個人事業主が青色申告を初めて行う流れは、①承認申請 → ②記帳 → ③決算書作成 → ④申告書作成 → ⑤提出(e-Tax)の5段階です。結論から言うと、今日やるべきことは「青色申告承認申請書の提出」の1つだけ。ここには期限があり(原則その年の3月15日、1月16日以降の開業なら開業日から2か月以内)、過ぎるとその年は白色申告のままになります。残りのステップは、クラウド会計ソフトを使えば大部分を自動化できます。

この記事では、5つのステップを「何を・いつまでに・どうやるか」の順で整理し、後半で「手作業・ソフト・税理士」3つの進め方も比較します。
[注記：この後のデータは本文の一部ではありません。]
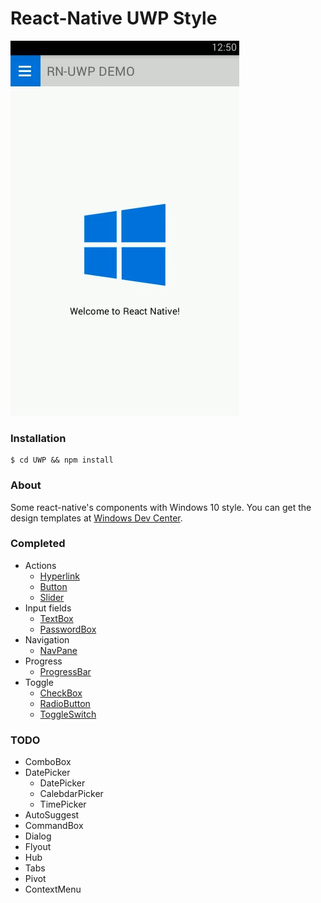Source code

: # React-Native UWP Style

![Demo](https://github.com/LzxHahaha/react-native-uwp-style/blob/master/demo_image/demo.gif)

### Installation

```
$ cd UWP && npm install
```

### About

Some react-native's components with Windows 10 style. You can get the design templates at [Windows Dev Center](https://dev.windows.com/en-us/design/assets).

### Completed

* Actions
    * [Hyperlink](https://github.com/LzxHahaha/react-native-uwp-style/blob/master/js/components/action/Hyperlink.js)
    * [Button](https://github.com/LzxHahaha/react-native-uwp-style/blob/master/js/components/action/Button.js)
    * [Slider](https://github.com/LzxHahaha/react-native-uwp-style/blob/master/js/components/action/Slider.js)
* Input fields
    * [TextBox](https://github.com/LzxHahaha/react-native-uwp-style/blob/master/js/components/input/TextBox.js)
    * [PasswordBox](https://github.com/LzxHahaha/react-native-uwp-style/blob/master/js/components/input/PasswordBox.js)
* Navigation
    * [NavPane](https://github.com/LzxHahaha/react-native-uwp-style/blob/master/js/components/navigator/NavPane.js)
* Progress
    * [ProgressBar](https://github.com/LzxHahaha/react-native-uwp-style/blob/master/js/components/progress/ProgressBar.js)
* Toggle
    * [CheckBox](https://github.com/LzxHahaha/react-native-uwp-style/blob/master/js/components/toggle/CheckBox.js)
    * [RadioButton](https://github.com/LzxHahaha/react-native-uwp-style/blob/master/js/components/toggle/RadioButton.js)
    * [ToggleSwitch](https://github.com/LzxHahaha/react-native-uwp-style/blob/master/js/components/toggle/ToggleSwitch.js)

### TODO
* ComboBox
* DatePicker
    * DatePicker
    * CalebdarPicker
    * TimePicker
* AutoSuggest
* CommandBox
* Dialog
* Flyout
* Hub
* Tabs
* Pivot
* ContextMenu
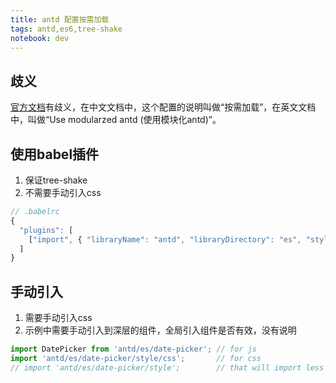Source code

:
 ```yaml
---
title: antd 配置按需加载
tags: antd,es6,tree-shake
notebook: dev
---
```


## 歧义

[官方文档](https://ant.design/docs/react/introduce-cn#%E6%8C%89%E9%9C%80%E5%8A%A0%E8%BD%BD)有歧义，在中文文档中，这个配置的说明叫做“按需加载”，在英文文档中，叫做“Use modularzed antd (使用模块化antd)”。

## 使用babel插件

1. 保证tree-shake
2. 不需要手动引入css

```javascript
// .babelrc
{
  "plugins": [
    ["import", { "libraryName": "antd", "libraryDirectory": "es", "style": "css" }] // `style: true` for less
  ]
}
```

## 手动引入

1. 需要手动引入css
2. 示例中需要手动引入到深层的组件，全局引入组件是否有效，没有说明

```javascript
import DatePicker from 'antd/es/date-picker'; // for js
import 'antd/es/date-picker/style/css';       // for css
// import 'antd/es/date-picker/style';        // that will import less
```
読み終わるころには、初めてでも自分の手で完走できる道筋が見えているはずです。

なぜ青色申告にするのか——白色申告との実質的な違い

白色申告でも確定申告はできます。では、なぜわざわざ手間のかかる青色申告に切り替える人が多いのか。答えはシンプルで、同じ売上・同じ経費でも、青色申告に切り替えるだけで課税される所得を圧縮できる可能性があるからです。具体的には次のような違いが出ます。
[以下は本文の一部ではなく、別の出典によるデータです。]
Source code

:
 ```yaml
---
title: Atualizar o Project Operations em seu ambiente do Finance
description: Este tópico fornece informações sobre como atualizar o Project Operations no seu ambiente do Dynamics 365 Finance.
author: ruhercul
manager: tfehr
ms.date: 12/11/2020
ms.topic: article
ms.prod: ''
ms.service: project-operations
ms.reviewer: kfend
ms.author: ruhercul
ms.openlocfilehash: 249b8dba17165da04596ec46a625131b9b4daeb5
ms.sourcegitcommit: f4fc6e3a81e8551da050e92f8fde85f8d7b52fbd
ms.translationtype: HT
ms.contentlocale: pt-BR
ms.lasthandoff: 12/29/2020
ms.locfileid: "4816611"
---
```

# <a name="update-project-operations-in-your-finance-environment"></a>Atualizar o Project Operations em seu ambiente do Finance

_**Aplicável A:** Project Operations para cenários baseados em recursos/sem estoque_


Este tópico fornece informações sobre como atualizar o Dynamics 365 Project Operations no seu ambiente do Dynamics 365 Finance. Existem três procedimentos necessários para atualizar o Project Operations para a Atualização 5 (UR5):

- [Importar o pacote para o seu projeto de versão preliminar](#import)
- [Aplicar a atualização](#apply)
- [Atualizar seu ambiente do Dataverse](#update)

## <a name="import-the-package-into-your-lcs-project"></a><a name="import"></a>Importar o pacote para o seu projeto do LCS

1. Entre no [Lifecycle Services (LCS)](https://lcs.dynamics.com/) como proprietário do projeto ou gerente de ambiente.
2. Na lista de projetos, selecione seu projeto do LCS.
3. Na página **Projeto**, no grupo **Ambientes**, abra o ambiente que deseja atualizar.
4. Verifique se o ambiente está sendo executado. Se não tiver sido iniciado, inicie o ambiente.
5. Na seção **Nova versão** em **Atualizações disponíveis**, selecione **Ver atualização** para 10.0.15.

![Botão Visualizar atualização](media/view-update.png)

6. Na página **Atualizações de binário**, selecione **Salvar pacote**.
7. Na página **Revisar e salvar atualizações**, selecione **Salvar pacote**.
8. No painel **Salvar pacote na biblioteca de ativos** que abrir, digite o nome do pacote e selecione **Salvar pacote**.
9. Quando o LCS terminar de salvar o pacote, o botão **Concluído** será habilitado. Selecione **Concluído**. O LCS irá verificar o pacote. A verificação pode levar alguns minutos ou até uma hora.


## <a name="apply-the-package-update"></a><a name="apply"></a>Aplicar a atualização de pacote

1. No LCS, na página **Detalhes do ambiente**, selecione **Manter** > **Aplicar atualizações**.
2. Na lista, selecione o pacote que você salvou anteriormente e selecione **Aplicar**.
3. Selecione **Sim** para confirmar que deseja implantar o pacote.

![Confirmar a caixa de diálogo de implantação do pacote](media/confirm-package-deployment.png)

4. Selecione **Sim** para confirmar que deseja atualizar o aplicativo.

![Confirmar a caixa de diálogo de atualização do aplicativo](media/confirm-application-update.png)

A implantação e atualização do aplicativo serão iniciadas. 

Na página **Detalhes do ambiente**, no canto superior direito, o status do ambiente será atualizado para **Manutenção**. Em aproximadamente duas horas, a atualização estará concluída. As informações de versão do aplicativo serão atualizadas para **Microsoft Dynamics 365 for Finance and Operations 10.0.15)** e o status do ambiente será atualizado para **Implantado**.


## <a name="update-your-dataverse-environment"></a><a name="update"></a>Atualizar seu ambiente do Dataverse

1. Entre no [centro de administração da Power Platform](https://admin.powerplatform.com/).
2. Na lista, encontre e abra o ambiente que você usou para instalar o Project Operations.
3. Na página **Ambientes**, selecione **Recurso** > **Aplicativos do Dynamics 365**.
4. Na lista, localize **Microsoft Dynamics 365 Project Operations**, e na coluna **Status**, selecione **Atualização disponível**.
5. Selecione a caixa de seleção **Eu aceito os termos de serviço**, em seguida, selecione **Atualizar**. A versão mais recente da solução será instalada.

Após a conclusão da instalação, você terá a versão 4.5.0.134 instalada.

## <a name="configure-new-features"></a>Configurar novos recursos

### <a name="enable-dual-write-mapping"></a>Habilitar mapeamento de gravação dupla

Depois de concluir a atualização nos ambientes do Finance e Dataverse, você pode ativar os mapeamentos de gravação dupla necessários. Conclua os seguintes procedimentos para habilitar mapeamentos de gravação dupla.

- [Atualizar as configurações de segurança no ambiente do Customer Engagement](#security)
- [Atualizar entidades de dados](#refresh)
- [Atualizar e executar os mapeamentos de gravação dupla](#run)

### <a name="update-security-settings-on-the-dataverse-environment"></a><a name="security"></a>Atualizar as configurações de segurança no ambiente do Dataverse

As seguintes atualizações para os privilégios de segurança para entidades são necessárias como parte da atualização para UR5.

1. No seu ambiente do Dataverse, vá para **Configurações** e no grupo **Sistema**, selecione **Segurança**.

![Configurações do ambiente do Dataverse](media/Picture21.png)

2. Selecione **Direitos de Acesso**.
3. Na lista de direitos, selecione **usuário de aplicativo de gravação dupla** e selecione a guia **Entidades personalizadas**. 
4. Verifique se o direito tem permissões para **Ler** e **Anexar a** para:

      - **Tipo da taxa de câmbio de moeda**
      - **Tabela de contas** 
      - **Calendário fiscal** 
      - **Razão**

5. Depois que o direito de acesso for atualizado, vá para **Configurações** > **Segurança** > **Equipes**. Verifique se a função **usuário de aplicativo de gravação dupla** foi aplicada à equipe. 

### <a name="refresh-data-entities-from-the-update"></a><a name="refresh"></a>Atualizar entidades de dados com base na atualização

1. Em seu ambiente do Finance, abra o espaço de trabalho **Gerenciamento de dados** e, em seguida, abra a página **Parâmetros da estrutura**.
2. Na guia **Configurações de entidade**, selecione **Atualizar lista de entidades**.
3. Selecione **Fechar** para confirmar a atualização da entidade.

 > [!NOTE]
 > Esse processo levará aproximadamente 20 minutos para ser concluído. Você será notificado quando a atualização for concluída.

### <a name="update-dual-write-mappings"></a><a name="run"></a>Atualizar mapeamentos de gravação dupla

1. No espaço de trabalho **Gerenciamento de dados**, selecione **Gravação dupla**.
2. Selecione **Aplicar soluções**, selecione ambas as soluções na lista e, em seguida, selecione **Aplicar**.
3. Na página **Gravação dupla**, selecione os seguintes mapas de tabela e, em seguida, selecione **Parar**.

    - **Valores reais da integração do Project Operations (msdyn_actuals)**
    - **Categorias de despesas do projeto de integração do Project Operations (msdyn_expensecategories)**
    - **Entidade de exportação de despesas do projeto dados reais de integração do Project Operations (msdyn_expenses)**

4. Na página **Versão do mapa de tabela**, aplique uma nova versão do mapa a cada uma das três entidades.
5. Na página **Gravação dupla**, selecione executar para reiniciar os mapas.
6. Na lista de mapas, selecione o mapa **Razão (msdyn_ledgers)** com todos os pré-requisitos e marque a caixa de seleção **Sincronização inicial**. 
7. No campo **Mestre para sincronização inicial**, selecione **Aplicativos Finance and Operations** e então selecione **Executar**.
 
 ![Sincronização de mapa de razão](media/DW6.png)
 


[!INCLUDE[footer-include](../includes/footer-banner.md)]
  • 青色申告特別控除:記帳・申告の方法に応じた3段階の控除(下表)。最大65万円を所得から差し引ける可能性があります。
  • 赤字の繰越:損失を翌年以降最大3年間繰り越せる場合があります。開業初年度が赤字になりやすい事業では、この繰越が効いてきます。
  • 青色事業専従者給与:要件を満たせば家族への給与を経費にできます。家族で事業を回している場合の恩恵が大きい制度です。
  • 貸倒引当金:一定の要件のもとで、将来の貸し倒れに備えた金額を経費として計上できる場合があります。
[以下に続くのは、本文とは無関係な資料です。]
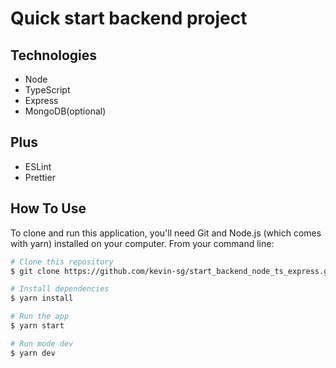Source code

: # Quick start backend project

## Technologies

- Node
- TypeScript
- Express
- MongoDB(optional)

## Plus

- ESLint
- Prettier

## How To Use

To clone and run this application, you'll need Git and Node.js (which comes with yarn) installed on your computer. From your command line:

```bash
# Clone this repository
$ git clone https://github.com/kevin-sg/start_backend_node_ts_express.git

# Install dependencies
$ yarn install

# Run the app
$ yarn start

# Run mode dev
$ yarn dev
```
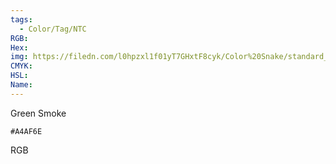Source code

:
 ```yaml
---
tags:
  - Color/Tag/NTC
RGB:
Hex:
img: https://filedn.com/l0hpzxl1f01yT7GHxtF8cyk/Color%20Snake/standard_csv_to_svg/A4AF6E.svg
CMYK:
HSL:
Name:
---
```

Green Smoke
```palette
#A4AF6E
```
RGB
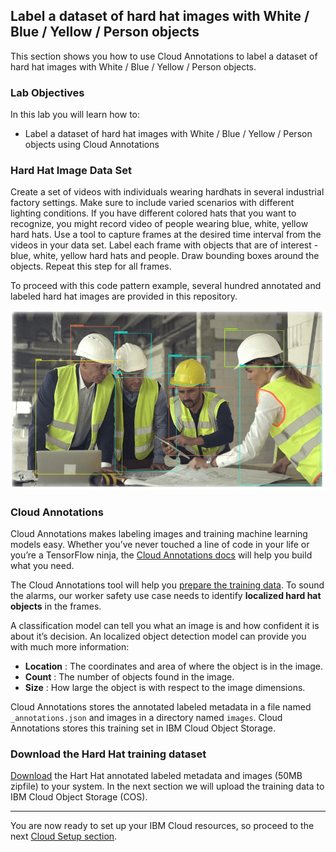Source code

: ## Label a dataset of hard hat images with White / Blue / Yellow / Person objects

This section shows you how to use Cloud Annotations to label a dataset of hard hat images with White / Blue / Yellow / Person objects.

### Lab Objectives

In this lab you will learn how to:

- Label a dataset of hard hat images with White / Blue / Yellow / Person objects using Cloud Annotations

### Hard Hat Image Data Set

Create a set of videos with individuals wearing hardhats in several industrial factory settings. Make sure to include varied scenarios with different lighting conditions. If you have different colored hats that you want to recognize, you might record video of people wearing blue, white, yellow hard hats. Use a tool to capture frames at the desired time interval from the videos in your data set.  Label each frame with objects that are of interest - blue, white, yellow hard hats and people.  Draw bounding boxes around the objects. Repeat this step for all frames.

To proceed with this code pattern example, several hundred annotated and labeled hard hat images are provided in this repository.

![Worker Safety Hard Hat Labeled Image](/images/WorkerSafety-HardHat-Labeled-Image.png)

### Cloud Annotations

Cloud Annotations makes labeling images and training machine learning models easy. Whether you’ve never touched a line of code in your life or you’re a TensorFlow ninja, the [Cloud Annotations docs](https://cloud.annotations.ai/docs) will help you build what you need.

The Cloud Annotations tool will help you [prepare the training data](https://cloud.annotations.ai/docs#preparing-training-data).  To sound the alarms, our worker safety use case needs to identify **localized hard hat objects** in the frames.

A classification model can tell you what an image is and how confident it is about it’s decision. An localized object detection model can provide you with much more information:
- **Location** : The coordinates and area of where the object is in the image.
- **Count** : The number of objects found in the image.
- **Size** : How large the object is with respect to the image dimensions.

Cloud Annotations stores the annotated labeled metadata in a file named ```_annotations.json``` and images in a directory named ```images```. Cloud Annotations stores this training set in IBM Cloud Object Storage.

### Download the Hard Hat training dataset

[Download](/dataset/hardhat-dataset.zip) the Hart Hat annotated labeled metadata and images (50MB zipfile) to your system.  In the next section we will upload the training data to IBM Cloud Object Storage (COS).

***
You are now ready to set up your IBM Cloud resources, so proceed to the next [Cloud Setup section](CLOUDSETUP.md).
なかでも初めての人がまず注目すべきは、青色申告特別控除です。控除額は記帳方法と提出方法で3段階に分かれます。

控除額 記帳方法 申告の条件
65万円 複式簿記 貸借対照表・損益計算書を添付し期限内申告+e-Tax申告(または一定の要件を満たす電子帳簿保存)
55万円 複式簿記 貸借対照表・損益計算書を添付し期限内申告(紙提出)
10万円 簡易な記帳でも可 上記の要件に該当しない青色申告者

(国税庁タックスアンサーNo.2072に基づく概要。詳細な要件は国税庁サイトで確認してください)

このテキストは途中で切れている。